[ACTIVITY] Read the records below. Copy each line where the string "fileStorageService" occurs.

(Saved entries)
- Opening Delimiter -
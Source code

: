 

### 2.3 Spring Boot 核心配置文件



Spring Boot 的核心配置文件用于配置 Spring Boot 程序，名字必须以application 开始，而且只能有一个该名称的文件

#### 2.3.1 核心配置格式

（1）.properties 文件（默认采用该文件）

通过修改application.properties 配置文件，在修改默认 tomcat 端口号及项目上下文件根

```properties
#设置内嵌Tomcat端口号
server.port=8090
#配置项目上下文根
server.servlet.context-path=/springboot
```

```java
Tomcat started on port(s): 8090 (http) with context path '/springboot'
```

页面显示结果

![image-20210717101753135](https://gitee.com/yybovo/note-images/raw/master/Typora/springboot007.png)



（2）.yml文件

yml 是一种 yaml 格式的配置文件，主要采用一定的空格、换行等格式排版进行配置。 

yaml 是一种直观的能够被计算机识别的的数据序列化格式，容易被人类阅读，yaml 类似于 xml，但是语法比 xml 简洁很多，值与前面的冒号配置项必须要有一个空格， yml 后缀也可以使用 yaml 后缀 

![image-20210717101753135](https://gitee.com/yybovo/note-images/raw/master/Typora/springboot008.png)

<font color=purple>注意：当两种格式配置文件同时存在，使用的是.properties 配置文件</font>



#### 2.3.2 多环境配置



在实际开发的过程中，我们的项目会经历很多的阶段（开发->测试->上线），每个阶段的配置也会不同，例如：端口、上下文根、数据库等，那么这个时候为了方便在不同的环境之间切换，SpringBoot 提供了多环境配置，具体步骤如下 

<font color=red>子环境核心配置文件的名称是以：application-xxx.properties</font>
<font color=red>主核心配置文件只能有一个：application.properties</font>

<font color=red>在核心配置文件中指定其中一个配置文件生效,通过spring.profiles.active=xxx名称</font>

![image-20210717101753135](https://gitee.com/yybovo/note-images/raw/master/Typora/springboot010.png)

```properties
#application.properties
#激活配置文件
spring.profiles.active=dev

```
- Closing Delimiter -
- Opening Delimiter -
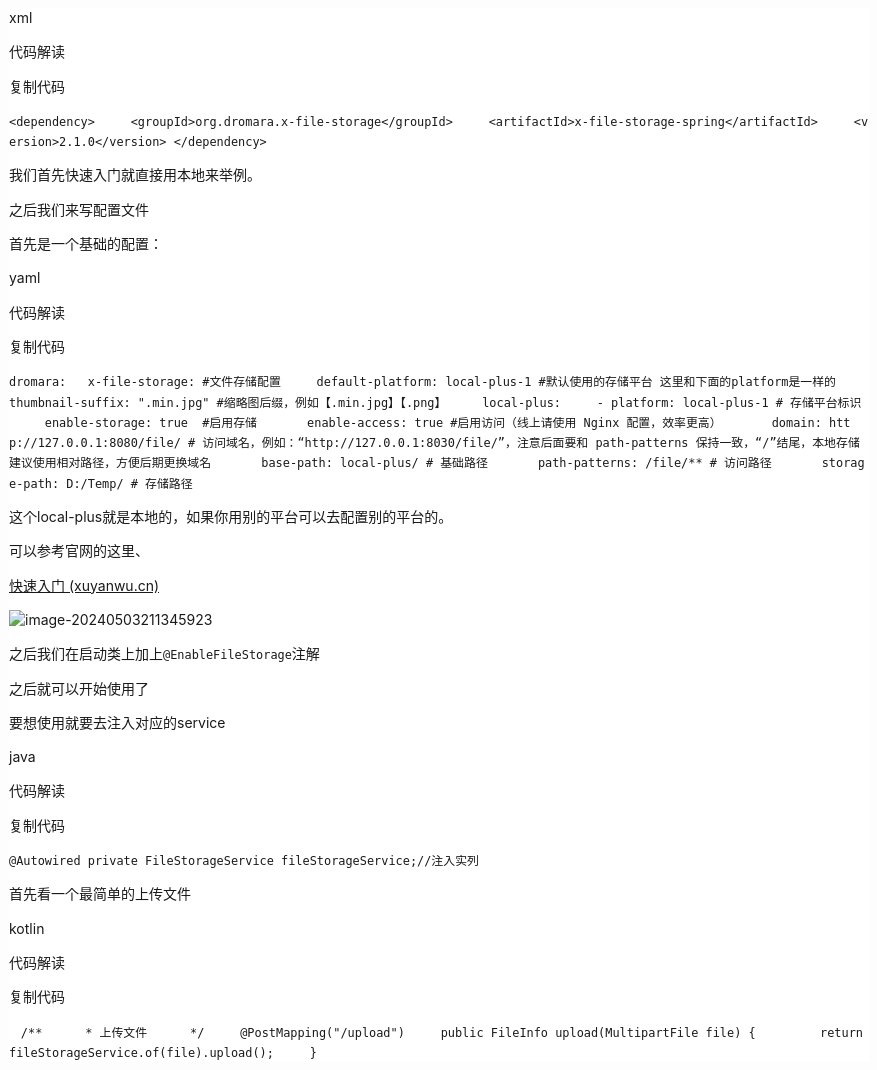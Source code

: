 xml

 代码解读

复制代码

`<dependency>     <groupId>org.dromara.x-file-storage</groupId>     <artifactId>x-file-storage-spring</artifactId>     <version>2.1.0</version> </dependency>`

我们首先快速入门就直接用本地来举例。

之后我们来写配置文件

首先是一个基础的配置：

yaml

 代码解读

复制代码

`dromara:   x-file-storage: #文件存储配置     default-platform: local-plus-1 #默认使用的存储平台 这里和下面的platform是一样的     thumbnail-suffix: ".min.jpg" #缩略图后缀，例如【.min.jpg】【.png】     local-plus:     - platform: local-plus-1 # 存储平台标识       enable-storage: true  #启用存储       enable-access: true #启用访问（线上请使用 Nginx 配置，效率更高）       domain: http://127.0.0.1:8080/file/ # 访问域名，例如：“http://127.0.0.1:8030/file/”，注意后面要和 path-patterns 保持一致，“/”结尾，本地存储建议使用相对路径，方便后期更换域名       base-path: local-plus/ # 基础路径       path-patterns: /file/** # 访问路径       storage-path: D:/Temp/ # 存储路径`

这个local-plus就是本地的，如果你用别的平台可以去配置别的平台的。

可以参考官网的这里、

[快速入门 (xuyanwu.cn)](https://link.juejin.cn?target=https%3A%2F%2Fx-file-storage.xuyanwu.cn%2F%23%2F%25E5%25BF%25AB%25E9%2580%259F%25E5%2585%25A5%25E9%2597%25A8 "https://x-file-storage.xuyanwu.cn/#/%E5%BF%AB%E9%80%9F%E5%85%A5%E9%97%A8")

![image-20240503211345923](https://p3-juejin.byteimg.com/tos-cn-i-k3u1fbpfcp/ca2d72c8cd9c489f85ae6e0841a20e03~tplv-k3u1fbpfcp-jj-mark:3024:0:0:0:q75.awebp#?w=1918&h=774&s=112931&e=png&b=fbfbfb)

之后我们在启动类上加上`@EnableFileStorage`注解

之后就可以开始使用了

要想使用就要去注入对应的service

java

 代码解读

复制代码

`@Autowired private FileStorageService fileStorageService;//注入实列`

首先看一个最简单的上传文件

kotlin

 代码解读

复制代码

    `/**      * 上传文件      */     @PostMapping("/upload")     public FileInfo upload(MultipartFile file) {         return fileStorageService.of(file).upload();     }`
- Closing Delimiter -
[WRITTEN REPLY]
`@Autowired private FileStorageService fileStorageService;//注入实列`
    `/**      * 上传文件      */     @PostMapping("/upload")     public FileInfo upload(MultipartFile file) {         return fileStorageService.of(file).upload();     }`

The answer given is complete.